J’écris ces lignes sous l’impression de la vision épisodique mais néanmoins intéressée des auditions de l’Assemblée Nationale qui nous sont offertes depuis ce matin en direct sur toutes les TV d’information, avec encore à l’esprit les images des très récentes auditions de la Chambre des Représentants aux USA où c’est surtout, justement devrais-je dire, le climat qui m’avait marqué (voir le 18 juillet 2018) :

« Une des vedettes est  l’étrange Mr. Peter Strozk, l’investigateur en chef du scandale des 30.000 courriels de la secrétaire d’État Hillary Clinton dont on a détaillé le destin.[...]Il a témoigné devant la Chambre la semaine dernière au cours d’auditions extraordinaires par  l’intensité  des  échanges, par un  désordre  (voir sur cette vidéo  03’55-04’05”) qui témoigne largement de la situation du pouvoir à “DC-la-folle”. »

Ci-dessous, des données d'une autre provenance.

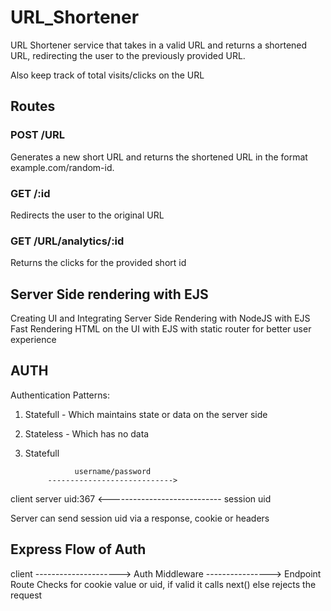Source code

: # URL_Shortener

URL Shortener service that takes in a valid URL and returns a shortened URL, redirecting the user to the previously provided URL. 

Also keep track of total visits/clicks on the URL

## Routes 

### POST /URL  
Generates a new short URL and returns the shortened URL in the format example.com/random-id.

### GET /:id 
Redirects the user to the original URL

### GET /URL/analytics/:id
Returns the clicks for the provided short id

## Server Side rendering with EJS
Creating UI and Integrating Server Side Rendering with NodeJS with EJS
Fast Rendering HTML on the UI with EJS with static router for better user experience

## AUTH

Authentication Patterns:
1. Statefull - Which maintains state or data on the server side
2. Stateless - Which has no data

1. Statefull

                  username/password
            ----------------------------> 
 client                                      server
 uid:367    <----------------------------
                    session uid

Server can send session uid via a response, cookie or headers

## Express Flow of Auth


client ---------------------> Auth Middleware ----------------> Endpoint Route
        Checks for cookie
        value or uid, if
        valid it calls 
        next() else rejects 
        the request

Je ne veux surtout pas faire de rapprochement de situation, d’orientation politique, d’appréciation idéologique ou au contraire politicienne, de position des pouvoirs respectifs, etc. ; je ne veux surtout pas faire de rapprochement de situations des uns et des autres dans les pouvoirs respectifs, le législatif et l’exécutif, un président et l’autre, etc. ; non non, rien de tout cela... Je veux parler d’une proximité de climat alors que, dans les deux cas, ce sont des autorités constituées du Système, et encore dans le même domaine de la sécurité intérieure, qui sont en cause, face à des parlementaires réunies en commission d’enquête qui sont conduits par des événements de communication d’un brutalité inouïe à les soupçonner de manœuvres délictueuses, illégales, d’arrangements affairistes, de combinazione et d’abus de pouvoir.

Il est vrai que, si ce genre de circonstances (le spectacle télévisé des commissions d’enquête) est courant aux USA, il est extrêmement rare en France. Leur proximité se trouve donc dans cette convergence de circonstances sans rapport entre elles, plutôt fortuites dans la combinaison que j’en fais ici, mais dont il sort si vous voulez cette drôle de “perception climatique”, – phoney, pas funny, –  qui leur est commune à elles deux, – pour mon compte, bien entendu. Leur déclenchement au même moment, et alors que le cas à D.C. émerge par rapport à l’habitude par l’intensité de son climat, et alors que cette intensité est palpable à Paris où cette sorte d’occurrence est beaucoup plus rare, voilà exactement la proximité que je perçois. Cette proximité transcende et dépasse tout ce qui différencie ces deux systèmes si différents, ces puissances si incomparables, ces cas si étrangers les uns des autres, etc., – bref, tout ce qui les sépare absolument et qui, en cet instant, semble se mettre en retrait.

Cela bien compris, et accepté si l’on veut bien suivre la logique de ma perception, je laisse de côté le cas US parce qu’il n’est vraiment pas nouveau, qu’il y a longtemps que l’on parle, que je parle de “D.C.-la-folle”... Reste alors le mystère français. On a, dans tous les cas j’ai, moi, suffisamment d’amertume dans le jugement, de déconvenue, de dégoût et de mépris pour la façon dont la situation politique a évolué en France pour observer avec la plus grande méfiance l’apparition de quelque chose que l’on pourrait juger, rien que ça, comme exceptionnel... 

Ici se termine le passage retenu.